RECORDS FOR THE TASK
[Start of section]

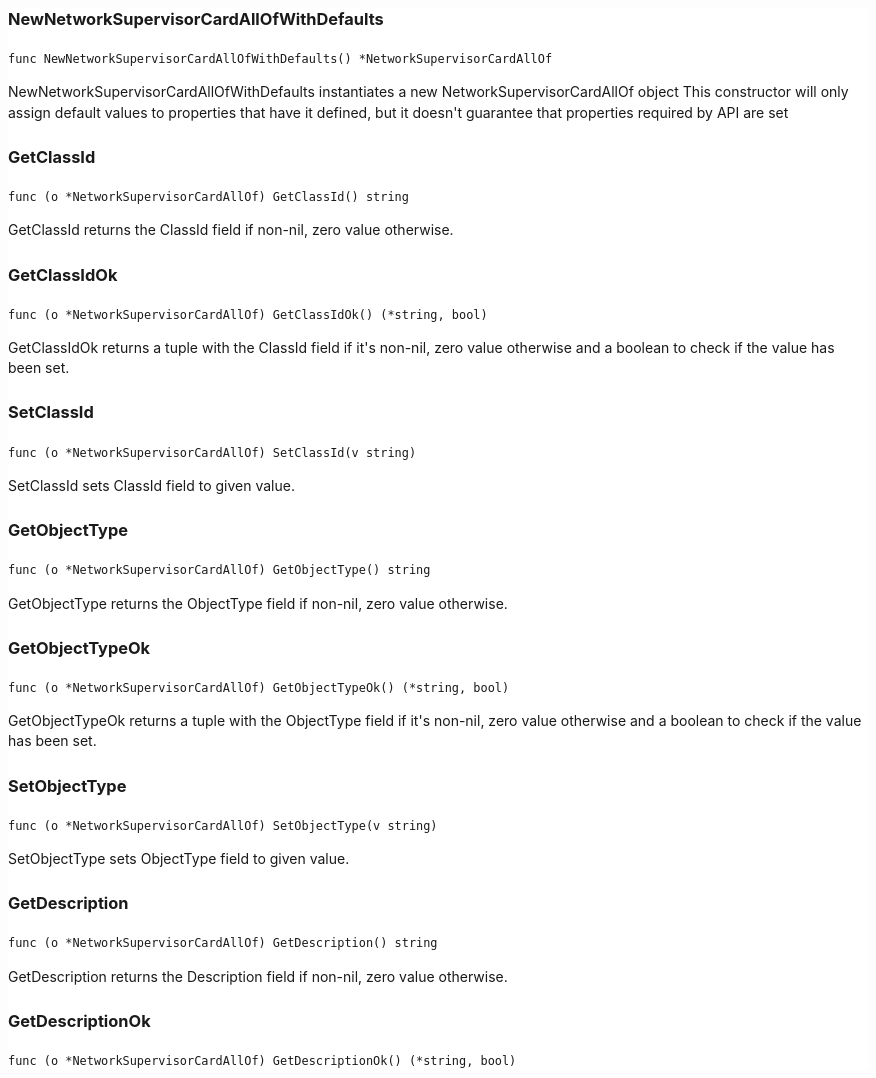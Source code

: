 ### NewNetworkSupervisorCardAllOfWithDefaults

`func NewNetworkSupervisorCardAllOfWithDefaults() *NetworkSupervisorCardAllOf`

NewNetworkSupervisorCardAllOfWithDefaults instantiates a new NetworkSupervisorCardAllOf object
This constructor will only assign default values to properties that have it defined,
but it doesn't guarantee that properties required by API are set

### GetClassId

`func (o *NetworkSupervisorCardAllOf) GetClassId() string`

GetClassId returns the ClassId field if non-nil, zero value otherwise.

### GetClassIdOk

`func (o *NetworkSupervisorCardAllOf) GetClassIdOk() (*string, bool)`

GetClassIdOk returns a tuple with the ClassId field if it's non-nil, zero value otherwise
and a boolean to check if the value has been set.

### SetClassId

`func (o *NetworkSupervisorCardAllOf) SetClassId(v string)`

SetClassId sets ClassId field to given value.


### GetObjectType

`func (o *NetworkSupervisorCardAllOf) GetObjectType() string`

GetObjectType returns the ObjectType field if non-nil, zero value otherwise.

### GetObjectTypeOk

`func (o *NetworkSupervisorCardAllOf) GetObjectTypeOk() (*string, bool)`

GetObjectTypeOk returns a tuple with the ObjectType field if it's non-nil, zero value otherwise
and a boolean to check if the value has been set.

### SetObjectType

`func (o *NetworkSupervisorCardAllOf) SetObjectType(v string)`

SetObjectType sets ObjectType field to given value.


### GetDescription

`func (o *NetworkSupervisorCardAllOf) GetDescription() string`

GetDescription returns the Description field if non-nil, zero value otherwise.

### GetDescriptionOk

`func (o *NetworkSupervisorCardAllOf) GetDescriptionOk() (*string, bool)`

[End of section]
[Start of section]

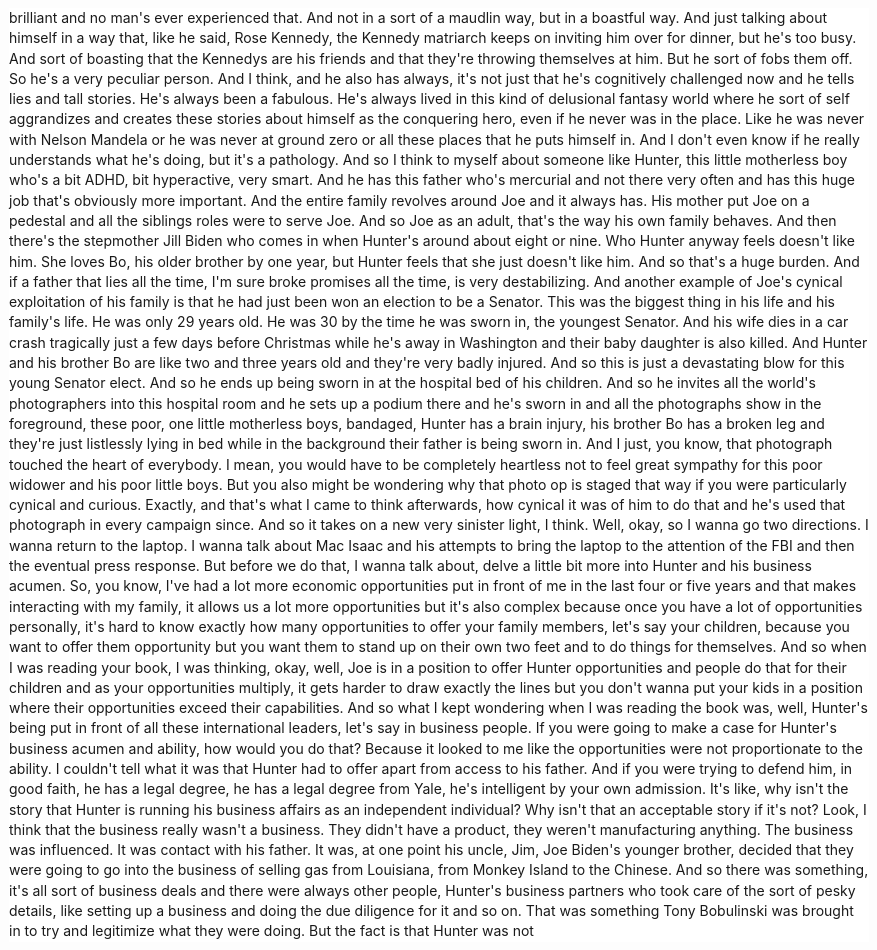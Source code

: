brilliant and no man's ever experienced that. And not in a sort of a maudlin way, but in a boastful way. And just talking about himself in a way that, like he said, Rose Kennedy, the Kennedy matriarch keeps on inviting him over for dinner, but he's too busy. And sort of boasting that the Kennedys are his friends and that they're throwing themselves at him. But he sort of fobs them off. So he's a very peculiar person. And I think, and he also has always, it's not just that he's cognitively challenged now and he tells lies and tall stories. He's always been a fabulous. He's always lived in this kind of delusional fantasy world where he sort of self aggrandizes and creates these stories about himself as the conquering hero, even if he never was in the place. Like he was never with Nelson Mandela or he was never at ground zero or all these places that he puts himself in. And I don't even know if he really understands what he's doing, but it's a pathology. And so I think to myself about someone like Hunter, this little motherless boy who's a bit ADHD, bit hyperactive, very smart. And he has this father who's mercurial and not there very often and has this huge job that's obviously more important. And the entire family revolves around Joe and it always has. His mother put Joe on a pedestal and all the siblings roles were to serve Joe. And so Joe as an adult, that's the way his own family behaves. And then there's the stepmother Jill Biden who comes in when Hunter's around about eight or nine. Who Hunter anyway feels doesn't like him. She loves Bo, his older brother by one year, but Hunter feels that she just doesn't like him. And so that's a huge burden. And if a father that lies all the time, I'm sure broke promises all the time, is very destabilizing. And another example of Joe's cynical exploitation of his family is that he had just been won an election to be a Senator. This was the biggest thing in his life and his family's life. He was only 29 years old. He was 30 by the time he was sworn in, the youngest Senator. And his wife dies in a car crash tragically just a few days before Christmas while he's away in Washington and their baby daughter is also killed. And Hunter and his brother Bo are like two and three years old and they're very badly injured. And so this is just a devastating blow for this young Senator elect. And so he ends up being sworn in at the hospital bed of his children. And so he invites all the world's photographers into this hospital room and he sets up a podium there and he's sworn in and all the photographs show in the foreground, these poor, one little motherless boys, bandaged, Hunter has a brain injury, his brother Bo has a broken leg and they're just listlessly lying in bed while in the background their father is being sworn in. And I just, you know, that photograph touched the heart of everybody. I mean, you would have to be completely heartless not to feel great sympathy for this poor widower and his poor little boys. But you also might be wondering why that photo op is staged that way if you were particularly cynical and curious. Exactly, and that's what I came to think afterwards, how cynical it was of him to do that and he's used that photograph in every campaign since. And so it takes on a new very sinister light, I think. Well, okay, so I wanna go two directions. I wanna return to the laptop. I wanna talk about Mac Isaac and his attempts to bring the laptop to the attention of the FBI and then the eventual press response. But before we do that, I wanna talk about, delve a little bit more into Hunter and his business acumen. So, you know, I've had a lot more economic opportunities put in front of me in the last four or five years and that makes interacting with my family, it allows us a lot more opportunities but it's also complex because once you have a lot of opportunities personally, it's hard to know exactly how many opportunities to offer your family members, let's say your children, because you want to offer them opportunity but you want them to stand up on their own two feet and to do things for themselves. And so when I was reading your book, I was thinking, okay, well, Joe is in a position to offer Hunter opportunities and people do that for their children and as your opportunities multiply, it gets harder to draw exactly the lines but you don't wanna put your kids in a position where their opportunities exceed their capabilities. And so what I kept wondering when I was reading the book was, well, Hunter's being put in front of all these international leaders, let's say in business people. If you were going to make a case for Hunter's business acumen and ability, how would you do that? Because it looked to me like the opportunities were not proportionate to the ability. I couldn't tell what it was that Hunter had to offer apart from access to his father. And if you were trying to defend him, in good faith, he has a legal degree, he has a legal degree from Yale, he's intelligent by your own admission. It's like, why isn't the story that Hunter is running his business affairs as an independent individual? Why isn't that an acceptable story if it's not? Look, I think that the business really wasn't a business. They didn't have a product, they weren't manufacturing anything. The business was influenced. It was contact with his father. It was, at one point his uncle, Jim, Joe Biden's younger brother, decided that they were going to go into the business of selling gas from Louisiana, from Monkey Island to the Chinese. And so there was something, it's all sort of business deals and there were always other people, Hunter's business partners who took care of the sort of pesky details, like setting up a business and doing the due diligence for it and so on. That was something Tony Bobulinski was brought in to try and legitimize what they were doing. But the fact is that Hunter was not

[End of section]

EXERCISE AIM
Copy each line of the entries in which the string "given" is found.

TASK OUTPUT
SetClassId sets ClassId field to given value.
SetObjectType sets ObjectType field to given value.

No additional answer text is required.